WHAT IS EXPECTED.
Given the entries that follow, write out exactly the lines starting at the one containing "- [HTML DOM" and ending at the one containing "- [Delete Elements](#delete-elements)", both ends included, and only those.

SOURCE MATERIAL.
********

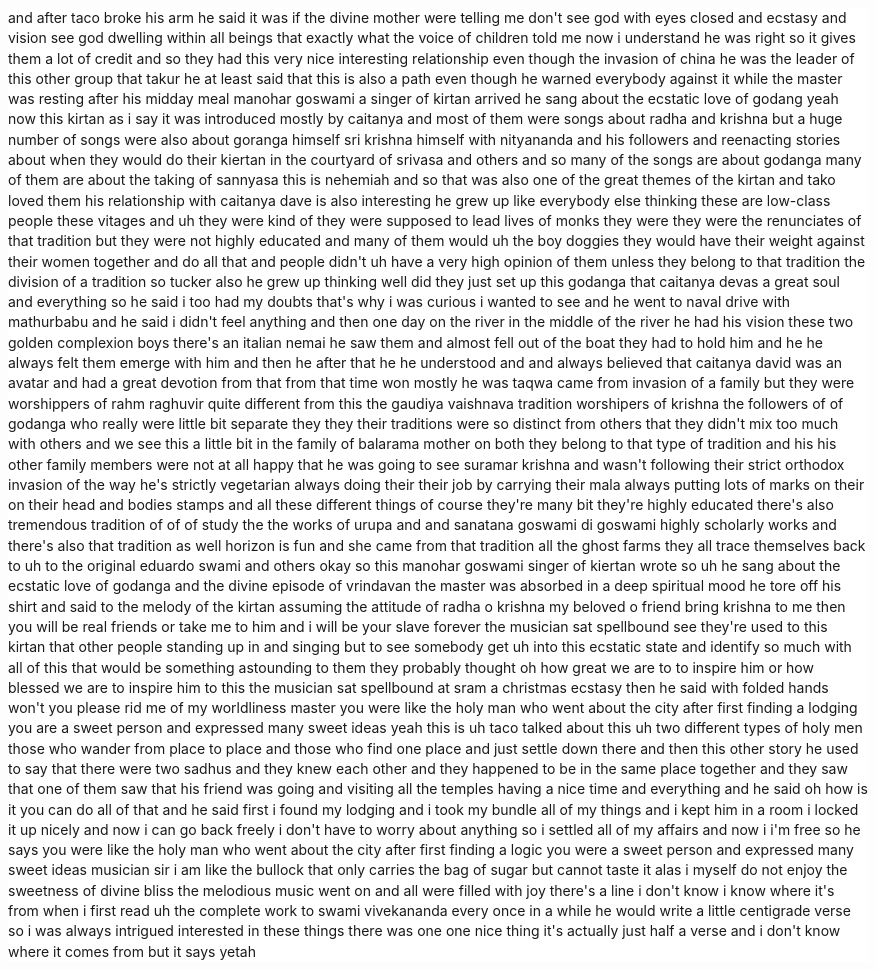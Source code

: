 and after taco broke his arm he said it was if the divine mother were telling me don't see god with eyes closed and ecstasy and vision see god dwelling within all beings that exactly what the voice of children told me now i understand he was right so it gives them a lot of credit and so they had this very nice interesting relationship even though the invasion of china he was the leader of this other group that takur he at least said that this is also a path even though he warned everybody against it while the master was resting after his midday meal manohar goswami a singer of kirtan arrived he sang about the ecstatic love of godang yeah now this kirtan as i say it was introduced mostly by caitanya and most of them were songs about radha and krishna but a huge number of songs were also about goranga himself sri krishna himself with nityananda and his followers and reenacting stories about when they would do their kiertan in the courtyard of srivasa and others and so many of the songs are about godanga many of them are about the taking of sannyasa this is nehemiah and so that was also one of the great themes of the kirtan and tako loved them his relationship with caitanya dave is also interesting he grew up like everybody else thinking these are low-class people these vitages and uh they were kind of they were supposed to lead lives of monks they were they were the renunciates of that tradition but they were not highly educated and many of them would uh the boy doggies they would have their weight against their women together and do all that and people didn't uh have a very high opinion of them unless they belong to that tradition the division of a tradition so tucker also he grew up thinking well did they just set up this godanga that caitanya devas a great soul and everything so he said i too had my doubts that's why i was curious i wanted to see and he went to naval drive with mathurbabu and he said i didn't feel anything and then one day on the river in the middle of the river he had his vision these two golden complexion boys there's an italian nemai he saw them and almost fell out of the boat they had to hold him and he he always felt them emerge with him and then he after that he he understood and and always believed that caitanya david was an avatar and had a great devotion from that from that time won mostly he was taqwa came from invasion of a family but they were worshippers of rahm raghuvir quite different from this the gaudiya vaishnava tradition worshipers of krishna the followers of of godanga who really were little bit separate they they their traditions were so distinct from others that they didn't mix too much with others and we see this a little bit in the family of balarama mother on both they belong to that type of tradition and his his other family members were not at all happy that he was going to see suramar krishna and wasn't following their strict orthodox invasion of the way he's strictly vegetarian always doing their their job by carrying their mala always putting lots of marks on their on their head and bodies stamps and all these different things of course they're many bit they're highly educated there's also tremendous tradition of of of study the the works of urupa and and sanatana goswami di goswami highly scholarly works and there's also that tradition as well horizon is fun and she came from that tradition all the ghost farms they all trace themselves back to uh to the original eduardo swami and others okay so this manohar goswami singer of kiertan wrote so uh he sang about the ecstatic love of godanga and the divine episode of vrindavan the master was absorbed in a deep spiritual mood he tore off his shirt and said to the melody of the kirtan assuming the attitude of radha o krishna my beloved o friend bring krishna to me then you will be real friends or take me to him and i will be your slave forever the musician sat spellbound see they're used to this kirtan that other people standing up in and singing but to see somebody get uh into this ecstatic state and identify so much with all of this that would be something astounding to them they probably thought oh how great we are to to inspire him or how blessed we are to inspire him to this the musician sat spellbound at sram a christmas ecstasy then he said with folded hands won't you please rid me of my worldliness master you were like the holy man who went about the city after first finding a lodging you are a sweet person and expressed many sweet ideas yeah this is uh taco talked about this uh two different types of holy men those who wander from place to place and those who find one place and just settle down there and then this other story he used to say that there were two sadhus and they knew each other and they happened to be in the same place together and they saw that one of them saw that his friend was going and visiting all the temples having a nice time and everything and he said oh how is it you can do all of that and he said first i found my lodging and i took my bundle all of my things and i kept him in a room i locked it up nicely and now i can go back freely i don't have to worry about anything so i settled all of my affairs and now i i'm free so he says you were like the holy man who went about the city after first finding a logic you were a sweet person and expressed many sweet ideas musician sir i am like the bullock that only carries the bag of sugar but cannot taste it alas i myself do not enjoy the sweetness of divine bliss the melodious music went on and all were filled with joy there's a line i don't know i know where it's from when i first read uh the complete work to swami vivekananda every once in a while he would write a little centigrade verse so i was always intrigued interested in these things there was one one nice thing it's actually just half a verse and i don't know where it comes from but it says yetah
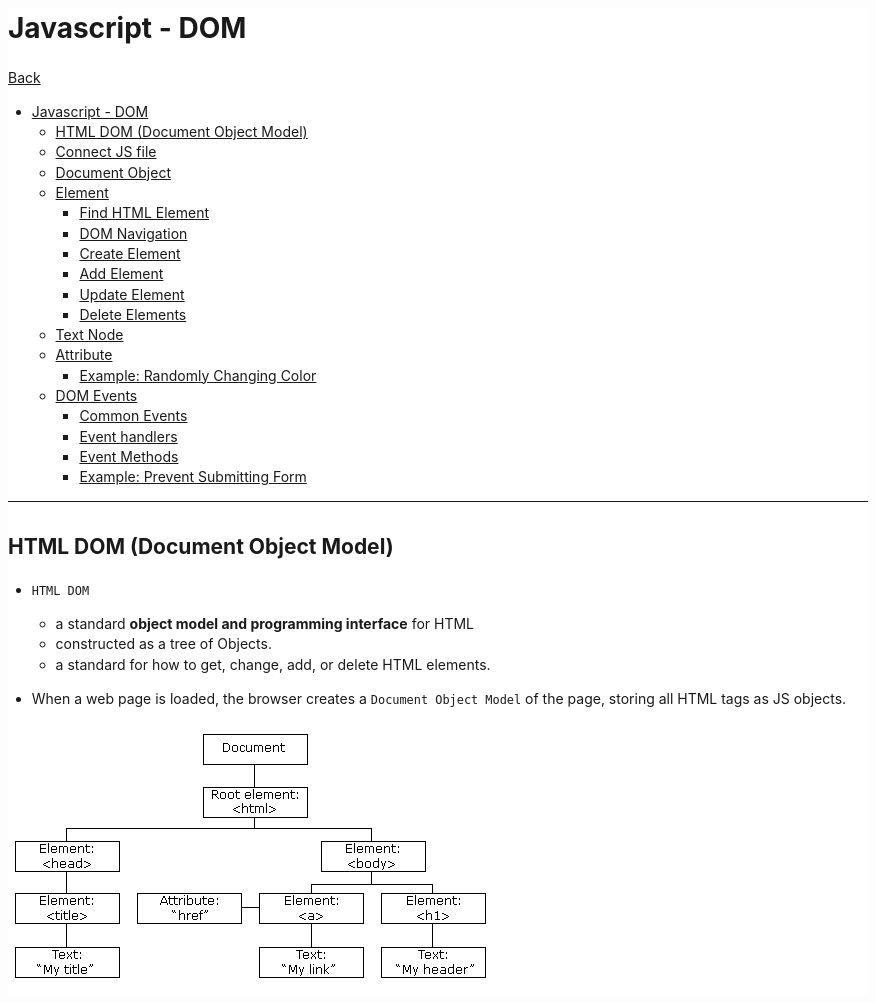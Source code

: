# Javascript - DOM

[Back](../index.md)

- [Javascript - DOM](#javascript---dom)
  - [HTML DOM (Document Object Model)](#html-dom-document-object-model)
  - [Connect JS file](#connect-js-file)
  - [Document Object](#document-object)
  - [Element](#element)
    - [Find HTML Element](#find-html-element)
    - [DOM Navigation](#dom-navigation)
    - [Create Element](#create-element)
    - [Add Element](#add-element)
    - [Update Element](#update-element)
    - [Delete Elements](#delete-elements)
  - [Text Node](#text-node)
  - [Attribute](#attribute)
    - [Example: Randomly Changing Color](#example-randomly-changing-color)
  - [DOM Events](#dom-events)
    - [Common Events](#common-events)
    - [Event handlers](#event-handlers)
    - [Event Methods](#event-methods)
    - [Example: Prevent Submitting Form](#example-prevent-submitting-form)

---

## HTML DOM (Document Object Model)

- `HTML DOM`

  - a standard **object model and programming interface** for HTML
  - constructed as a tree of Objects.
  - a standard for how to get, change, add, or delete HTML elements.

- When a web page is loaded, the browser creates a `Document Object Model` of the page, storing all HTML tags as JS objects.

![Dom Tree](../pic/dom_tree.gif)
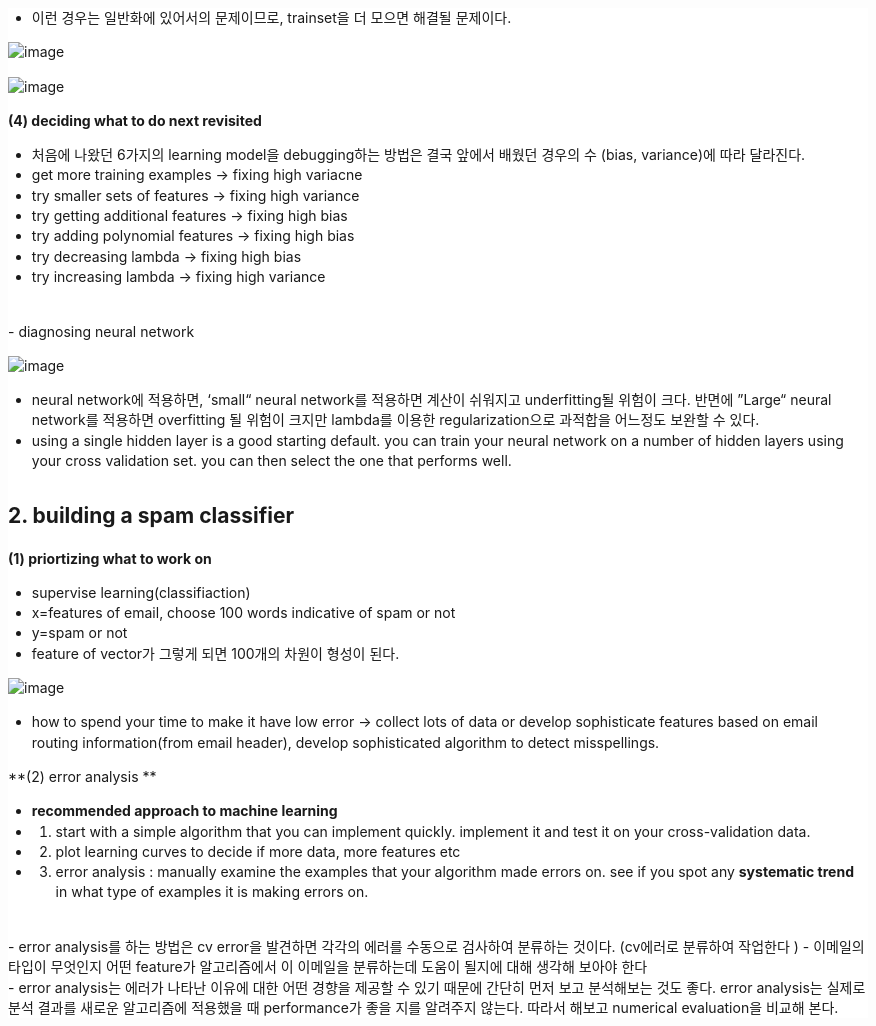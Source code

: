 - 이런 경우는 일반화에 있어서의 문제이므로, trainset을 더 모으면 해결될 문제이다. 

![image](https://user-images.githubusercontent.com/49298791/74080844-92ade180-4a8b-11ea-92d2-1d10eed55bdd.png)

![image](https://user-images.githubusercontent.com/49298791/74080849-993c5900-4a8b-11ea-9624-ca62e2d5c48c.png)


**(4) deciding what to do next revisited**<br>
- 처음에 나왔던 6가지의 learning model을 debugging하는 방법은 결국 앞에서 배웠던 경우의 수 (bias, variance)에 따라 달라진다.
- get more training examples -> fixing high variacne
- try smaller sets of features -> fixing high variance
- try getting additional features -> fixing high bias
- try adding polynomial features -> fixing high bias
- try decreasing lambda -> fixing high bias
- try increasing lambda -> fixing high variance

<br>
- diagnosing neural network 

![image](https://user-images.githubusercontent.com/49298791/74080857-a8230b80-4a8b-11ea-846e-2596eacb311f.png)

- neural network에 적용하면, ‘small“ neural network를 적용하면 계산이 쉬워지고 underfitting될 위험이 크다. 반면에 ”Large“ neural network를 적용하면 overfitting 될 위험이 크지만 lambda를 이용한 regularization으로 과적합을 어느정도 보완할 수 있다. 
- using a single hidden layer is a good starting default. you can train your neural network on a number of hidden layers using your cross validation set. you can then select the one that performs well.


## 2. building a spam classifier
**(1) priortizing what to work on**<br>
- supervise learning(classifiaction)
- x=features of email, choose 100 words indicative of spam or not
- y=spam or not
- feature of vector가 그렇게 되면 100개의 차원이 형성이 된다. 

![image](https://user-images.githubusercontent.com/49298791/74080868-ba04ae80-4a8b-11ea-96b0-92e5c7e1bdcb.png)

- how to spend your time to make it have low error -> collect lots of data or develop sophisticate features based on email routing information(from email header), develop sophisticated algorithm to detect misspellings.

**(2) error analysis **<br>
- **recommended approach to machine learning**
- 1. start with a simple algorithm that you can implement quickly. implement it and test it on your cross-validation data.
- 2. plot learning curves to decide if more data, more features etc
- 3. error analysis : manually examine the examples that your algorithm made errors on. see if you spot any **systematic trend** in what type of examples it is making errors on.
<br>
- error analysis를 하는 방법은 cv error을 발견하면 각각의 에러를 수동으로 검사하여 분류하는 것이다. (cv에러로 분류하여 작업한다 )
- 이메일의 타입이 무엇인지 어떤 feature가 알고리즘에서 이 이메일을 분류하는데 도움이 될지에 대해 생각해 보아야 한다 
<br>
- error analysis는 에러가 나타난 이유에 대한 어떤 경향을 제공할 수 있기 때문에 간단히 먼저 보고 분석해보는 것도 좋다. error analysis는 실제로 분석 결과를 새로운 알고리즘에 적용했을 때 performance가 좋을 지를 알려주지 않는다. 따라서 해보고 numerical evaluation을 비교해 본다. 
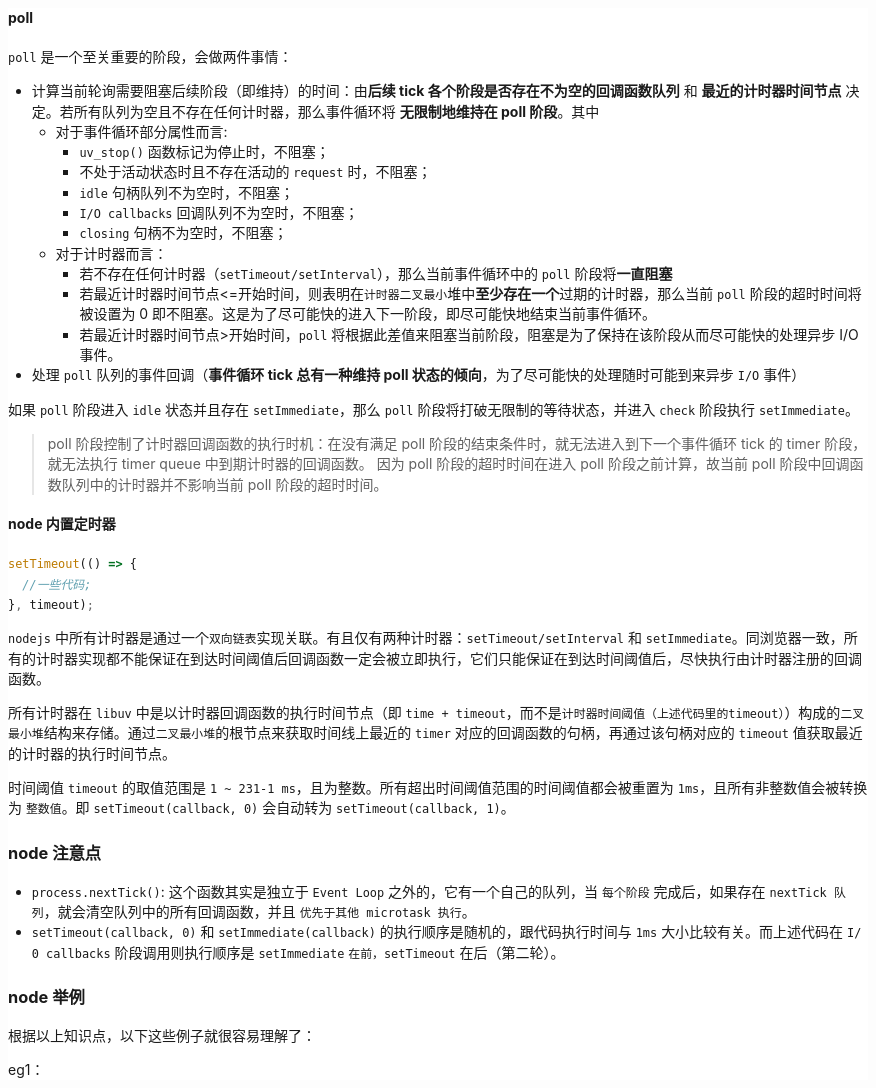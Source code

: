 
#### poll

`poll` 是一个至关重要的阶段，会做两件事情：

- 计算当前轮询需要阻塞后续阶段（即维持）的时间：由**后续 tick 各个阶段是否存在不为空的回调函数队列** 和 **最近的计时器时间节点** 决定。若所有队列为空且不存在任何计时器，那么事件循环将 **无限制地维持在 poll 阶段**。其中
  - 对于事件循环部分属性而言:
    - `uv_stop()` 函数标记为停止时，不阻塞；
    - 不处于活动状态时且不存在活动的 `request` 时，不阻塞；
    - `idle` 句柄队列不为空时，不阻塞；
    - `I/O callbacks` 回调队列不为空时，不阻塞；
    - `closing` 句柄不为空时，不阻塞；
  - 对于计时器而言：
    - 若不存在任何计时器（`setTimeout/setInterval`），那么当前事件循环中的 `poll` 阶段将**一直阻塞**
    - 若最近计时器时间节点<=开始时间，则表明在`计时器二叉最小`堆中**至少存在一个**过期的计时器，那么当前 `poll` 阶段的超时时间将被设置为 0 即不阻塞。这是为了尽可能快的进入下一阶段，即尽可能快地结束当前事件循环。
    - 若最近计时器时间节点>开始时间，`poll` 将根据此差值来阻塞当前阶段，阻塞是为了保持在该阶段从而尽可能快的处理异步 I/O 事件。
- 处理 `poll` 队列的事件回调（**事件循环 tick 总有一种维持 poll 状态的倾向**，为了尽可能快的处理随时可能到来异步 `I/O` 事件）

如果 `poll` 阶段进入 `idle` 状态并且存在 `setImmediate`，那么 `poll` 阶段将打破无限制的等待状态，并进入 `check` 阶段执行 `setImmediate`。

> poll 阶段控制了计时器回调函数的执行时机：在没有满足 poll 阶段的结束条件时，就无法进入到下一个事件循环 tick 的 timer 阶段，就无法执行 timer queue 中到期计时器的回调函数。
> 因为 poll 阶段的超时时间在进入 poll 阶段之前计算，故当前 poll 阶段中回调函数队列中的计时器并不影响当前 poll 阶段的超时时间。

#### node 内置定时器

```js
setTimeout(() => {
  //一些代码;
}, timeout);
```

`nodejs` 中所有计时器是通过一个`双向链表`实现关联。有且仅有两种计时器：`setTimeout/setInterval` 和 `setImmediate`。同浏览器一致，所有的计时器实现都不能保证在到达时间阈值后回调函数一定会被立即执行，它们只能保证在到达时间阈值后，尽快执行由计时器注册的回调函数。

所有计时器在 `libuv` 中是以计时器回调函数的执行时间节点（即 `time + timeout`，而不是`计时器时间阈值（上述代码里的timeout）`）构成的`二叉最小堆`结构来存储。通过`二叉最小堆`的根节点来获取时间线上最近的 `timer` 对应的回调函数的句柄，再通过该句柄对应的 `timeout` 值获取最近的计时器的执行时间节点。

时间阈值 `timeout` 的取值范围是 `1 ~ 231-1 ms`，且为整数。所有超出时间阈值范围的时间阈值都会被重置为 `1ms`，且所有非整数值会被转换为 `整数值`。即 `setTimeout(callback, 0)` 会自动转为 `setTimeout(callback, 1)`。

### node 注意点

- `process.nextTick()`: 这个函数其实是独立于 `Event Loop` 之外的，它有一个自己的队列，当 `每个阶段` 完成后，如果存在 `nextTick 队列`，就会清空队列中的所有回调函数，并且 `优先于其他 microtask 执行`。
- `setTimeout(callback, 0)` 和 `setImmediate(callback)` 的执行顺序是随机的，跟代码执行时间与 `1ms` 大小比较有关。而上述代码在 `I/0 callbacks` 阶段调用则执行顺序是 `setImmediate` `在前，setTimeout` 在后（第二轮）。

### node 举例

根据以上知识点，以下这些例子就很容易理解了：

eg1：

********

WRITTEN ANSWER.
  - [HTML DOM (Document Object Model)](#html-dom-document-object-model)
  - [Connect JS file](#connect-js-file)
  - [Document Object](#document-object)
  - [Element](#element)
    - [Find HTML Element](#find-html-element)
    - [DOM Navigation](#dom-navigation)
    - [Create Element](#create-element)
    - [Add Element](#add-element)
    - [Update Element](#update-element)
    - [Delete Elements](#delete-elements)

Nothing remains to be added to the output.